As the quotient must be equal to $1$ if the given expressions are equal, we now need to show that the numerator is equal to $2$.

$\sqrt{4 + 2 \sqrt{3}} \times \left(\sqrt{3} - 1\right) = \sqrt{4 + 2 \sqrt{3}} \times \sqrt{{\left(\sqrt{3} - 1\right)}^{2}}$

(Note that the above step is justified because $\sqrt{3} - 1 > 0$. If $x \ge 0$, then $x = \sqrt{{x}^{2}}$. If $x < 0$, then $x = - \sqrt{{x}^{2}}$)

$= \sqrt{\left(4 + 2 \sqrt{3}\right) {\left(\sqrt{3} - 1\right)}^{2}}$

$= \sqrt{\left(4 + 2 \sqrt{3}\right) \left(3 - 2 \sqrt{3} + 1\right)}$

=sqrt((4+2sqrt(3))(4-2sqrt(3))

$= \sqrt{{4}^{2} - {\left(2 \sqrt{3}\right)}^{2}}$

$= \sqrt{16 - 12}$

(As when rationalizing the denominator, we make use of the identity $\left(a + b\right) \left(a - b\right) = {a}^{2} - {b}^{2}$)

$= \sqrt{4}$

$= 2$

Now that we have shown that the numerator has the desired property, we can solve the rest of the problem quite simply.

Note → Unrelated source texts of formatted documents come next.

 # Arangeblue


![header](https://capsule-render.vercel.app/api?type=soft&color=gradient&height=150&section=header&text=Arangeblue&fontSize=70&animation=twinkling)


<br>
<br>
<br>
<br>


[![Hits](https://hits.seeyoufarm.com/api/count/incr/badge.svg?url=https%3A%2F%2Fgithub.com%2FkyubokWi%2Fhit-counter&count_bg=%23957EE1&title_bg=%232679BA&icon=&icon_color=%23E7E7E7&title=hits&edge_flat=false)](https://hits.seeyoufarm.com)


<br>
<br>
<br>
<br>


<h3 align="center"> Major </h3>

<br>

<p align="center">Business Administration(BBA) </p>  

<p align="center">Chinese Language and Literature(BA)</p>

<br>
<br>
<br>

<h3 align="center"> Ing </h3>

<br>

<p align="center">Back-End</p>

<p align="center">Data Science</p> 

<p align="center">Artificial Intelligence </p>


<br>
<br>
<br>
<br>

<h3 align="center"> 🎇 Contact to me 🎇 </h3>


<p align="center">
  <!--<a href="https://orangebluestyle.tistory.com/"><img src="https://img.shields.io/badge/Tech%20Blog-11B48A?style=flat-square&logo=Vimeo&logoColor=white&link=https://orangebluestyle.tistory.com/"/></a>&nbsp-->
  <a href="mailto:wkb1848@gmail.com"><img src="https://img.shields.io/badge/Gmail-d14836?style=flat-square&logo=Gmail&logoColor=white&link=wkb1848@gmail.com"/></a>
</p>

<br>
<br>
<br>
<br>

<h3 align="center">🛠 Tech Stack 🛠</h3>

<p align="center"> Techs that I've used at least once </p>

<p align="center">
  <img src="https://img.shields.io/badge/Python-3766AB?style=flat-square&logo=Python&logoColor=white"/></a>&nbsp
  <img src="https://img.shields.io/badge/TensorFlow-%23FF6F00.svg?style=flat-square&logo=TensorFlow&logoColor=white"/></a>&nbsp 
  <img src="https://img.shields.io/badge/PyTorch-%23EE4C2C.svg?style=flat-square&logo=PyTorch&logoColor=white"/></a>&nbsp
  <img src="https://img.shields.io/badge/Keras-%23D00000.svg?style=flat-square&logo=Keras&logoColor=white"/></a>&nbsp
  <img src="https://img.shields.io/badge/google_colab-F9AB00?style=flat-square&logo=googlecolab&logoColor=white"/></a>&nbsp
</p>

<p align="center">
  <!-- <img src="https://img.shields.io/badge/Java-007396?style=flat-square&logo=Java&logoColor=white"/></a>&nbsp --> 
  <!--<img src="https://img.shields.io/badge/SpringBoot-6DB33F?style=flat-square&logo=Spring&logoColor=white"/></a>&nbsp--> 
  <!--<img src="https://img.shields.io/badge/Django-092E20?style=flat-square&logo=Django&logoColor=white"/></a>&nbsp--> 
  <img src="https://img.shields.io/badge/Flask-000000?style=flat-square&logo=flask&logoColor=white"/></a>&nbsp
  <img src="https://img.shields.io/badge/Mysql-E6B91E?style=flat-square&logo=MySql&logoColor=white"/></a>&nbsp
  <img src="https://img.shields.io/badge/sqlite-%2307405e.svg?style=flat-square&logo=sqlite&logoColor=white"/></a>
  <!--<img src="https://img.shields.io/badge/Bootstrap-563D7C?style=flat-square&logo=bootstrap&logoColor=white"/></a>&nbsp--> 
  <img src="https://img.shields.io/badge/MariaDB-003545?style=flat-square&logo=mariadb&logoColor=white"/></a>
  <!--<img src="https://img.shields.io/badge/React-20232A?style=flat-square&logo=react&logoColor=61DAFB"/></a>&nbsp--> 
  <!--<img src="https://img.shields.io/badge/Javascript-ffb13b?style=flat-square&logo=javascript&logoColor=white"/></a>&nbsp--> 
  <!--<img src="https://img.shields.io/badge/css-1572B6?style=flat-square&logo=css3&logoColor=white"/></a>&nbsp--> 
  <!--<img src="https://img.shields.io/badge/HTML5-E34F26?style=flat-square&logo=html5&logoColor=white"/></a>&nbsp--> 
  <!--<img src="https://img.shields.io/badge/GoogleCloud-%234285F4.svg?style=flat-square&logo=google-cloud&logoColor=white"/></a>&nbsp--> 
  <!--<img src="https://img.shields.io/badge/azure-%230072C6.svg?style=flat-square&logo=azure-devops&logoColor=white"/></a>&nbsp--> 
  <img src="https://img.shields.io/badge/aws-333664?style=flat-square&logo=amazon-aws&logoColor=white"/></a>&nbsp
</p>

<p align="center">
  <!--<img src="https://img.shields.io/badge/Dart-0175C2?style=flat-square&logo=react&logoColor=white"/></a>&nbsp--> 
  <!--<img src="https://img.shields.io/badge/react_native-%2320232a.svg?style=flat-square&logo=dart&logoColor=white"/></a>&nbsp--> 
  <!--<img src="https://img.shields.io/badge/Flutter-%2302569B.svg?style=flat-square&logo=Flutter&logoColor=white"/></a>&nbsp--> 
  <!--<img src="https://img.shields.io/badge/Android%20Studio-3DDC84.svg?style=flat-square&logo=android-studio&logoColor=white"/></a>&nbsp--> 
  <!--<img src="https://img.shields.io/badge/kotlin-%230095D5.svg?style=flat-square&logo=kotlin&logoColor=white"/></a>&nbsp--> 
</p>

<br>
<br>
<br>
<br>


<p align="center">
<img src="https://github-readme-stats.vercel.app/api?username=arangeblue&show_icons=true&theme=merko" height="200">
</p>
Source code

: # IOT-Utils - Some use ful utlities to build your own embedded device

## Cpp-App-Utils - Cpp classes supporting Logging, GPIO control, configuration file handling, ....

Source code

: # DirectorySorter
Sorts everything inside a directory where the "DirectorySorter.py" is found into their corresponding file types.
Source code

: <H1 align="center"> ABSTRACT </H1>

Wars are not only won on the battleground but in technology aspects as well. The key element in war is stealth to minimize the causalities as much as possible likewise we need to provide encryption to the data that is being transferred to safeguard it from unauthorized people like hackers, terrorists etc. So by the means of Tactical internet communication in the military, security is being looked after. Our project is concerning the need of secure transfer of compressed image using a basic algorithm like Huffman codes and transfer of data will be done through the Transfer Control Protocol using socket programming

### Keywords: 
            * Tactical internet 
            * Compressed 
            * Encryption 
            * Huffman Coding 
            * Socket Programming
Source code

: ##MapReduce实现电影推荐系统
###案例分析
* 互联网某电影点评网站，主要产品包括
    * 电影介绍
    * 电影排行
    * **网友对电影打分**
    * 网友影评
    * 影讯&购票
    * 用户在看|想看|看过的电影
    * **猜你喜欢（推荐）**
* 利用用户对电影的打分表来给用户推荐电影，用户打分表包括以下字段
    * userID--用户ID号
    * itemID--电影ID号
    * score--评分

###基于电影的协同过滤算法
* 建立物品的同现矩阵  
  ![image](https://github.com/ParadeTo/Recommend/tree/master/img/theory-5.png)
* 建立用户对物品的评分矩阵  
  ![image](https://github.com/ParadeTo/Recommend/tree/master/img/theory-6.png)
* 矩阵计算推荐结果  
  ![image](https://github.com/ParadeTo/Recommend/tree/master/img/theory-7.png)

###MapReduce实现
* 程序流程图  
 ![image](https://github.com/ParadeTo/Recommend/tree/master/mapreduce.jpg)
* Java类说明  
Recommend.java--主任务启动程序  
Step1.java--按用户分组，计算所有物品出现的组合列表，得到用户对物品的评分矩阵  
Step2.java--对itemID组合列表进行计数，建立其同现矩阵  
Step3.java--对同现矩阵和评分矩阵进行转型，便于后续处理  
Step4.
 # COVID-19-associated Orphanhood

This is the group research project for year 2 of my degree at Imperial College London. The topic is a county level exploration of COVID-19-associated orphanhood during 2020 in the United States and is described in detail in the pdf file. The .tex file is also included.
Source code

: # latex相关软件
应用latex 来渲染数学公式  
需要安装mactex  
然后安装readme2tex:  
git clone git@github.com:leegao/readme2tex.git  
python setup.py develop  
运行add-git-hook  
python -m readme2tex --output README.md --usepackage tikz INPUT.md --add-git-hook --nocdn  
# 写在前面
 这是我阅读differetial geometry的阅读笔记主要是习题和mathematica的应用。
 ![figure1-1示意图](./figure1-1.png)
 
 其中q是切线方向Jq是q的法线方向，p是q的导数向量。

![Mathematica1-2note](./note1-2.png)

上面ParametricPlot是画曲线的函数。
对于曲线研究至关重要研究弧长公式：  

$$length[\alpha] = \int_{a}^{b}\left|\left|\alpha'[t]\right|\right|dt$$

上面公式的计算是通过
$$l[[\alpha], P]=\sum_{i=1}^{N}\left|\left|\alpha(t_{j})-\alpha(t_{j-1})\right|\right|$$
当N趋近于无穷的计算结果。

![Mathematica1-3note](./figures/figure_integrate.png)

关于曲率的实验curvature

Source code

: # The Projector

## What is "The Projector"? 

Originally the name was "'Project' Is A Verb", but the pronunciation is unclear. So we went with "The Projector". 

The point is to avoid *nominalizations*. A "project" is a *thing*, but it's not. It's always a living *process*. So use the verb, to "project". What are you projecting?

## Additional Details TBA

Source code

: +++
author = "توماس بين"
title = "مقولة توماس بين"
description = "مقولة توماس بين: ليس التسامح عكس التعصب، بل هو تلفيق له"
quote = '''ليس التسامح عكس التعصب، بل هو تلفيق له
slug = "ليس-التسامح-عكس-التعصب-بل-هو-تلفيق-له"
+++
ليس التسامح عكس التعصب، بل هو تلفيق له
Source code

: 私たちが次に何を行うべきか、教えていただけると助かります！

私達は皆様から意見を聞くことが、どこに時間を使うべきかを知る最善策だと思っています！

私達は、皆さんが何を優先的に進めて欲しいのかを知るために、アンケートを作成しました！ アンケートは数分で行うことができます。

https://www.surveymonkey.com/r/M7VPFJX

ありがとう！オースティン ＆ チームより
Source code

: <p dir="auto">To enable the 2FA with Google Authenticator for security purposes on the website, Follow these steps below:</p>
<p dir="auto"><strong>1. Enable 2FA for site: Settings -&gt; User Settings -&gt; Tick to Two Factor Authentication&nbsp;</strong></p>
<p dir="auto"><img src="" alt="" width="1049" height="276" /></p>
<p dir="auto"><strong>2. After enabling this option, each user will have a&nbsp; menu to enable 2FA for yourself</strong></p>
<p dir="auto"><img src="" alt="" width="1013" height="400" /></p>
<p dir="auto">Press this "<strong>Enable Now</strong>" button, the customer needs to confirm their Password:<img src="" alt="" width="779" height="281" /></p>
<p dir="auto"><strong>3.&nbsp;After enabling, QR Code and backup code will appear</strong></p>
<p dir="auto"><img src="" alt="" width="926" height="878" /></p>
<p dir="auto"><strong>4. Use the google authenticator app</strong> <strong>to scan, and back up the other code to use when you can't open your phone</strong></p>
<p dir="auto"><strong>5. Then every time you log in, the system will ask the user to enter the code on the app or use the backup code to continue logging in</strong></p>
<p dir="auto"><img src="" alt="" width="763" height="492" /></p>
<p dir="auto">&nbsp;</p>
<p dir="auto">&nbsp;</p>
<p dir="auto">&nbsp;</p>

$\frac{\sqrt{4 + 2 \sqrt{3}}}{\sqrt{3} + 1} = \frac{\sqrt{4 + 2 \sqrt{3}} \times \left(\sqrt{3} - 1\right)}{\left(\sqrt{3} + 1\right) \times \left(\sqrt{3} - 1\right)} = \frac{2}{2} = 1$

$\implies \frac{\sqrt{4 + 2 \sqrt{3}}}{\sqrt{3} + 1} \times \left(\sqrt{3} + 1\right) = 1 \times \left(\sqrt{3} + 1\right)$

$\therefore \sqrt{4 + 2 \sqrt{3}} = \sqrt{3} + 1$

Nov 20, 2016

See below.

#### Explanation:

This expression has the structure

$\sqrt{a + b \sqrt{3}} = c \sqrt{3} + d$ so squaring both sides

$a + b \sqrt{3} = 3 {c}^{2} + 2 \sqrt{3} c d + {d}^{2}$ pairing terms

$\left\{\begin{matrix}a - 3 {c}^{2} - {d}^{2} = 0 \\ b - 2 c d = 0\end{matrix}\right.$

Solving for $c , d$ we have

$c = \pm \frac{\sqrt{a \pm \sqrt{{a}^{2} - 3 {b}^{2}}}}{\sqrt{6}}$
$d = \pm \frac{\sqrt{\frac{3}{2}} b}{\sqrt{a - \sqrt{{a}^{2} \pm 3 {b}^{2}}}}$

If $a = 4 , b = 2$ we have the possibilities

$\left(\begin{matrix}c = - \frac{1}{\sqrt{3}} & d = - \sqrt{3} \\ c = \frac{1}{\sqrt{3}} & d = \sqrt{3} \\ c = - 1 & d = - 1 \\ c = 1 & d = 1\end{matrix}\right)$

Nov 20, 2016

See description...

#### Explanation:

Note that:

${\left(\sqrt{3} + 1\right)}^{2} = {\left(\sqrt{3}\right)}^{2} + 2 \left(\sqrt{3}\right) + 1$

$\textcolor{w h i t e}{{\left(\sqrt{3} + 1\right)}^{2}} = 3 + 2 \sqrt{3} + 1$

$\textcolor{w h i t e}{{\left(\sqrt{3} + 1\right)}^{2}} = 4 + 2 \sqrt{3}$

Since $\sqrt{3} + 1 > 0$, we can take the positive square root of both ends to get:

$\sqrt{3} + 1 = \sqrt{4 + 2 \sqrt{3}}$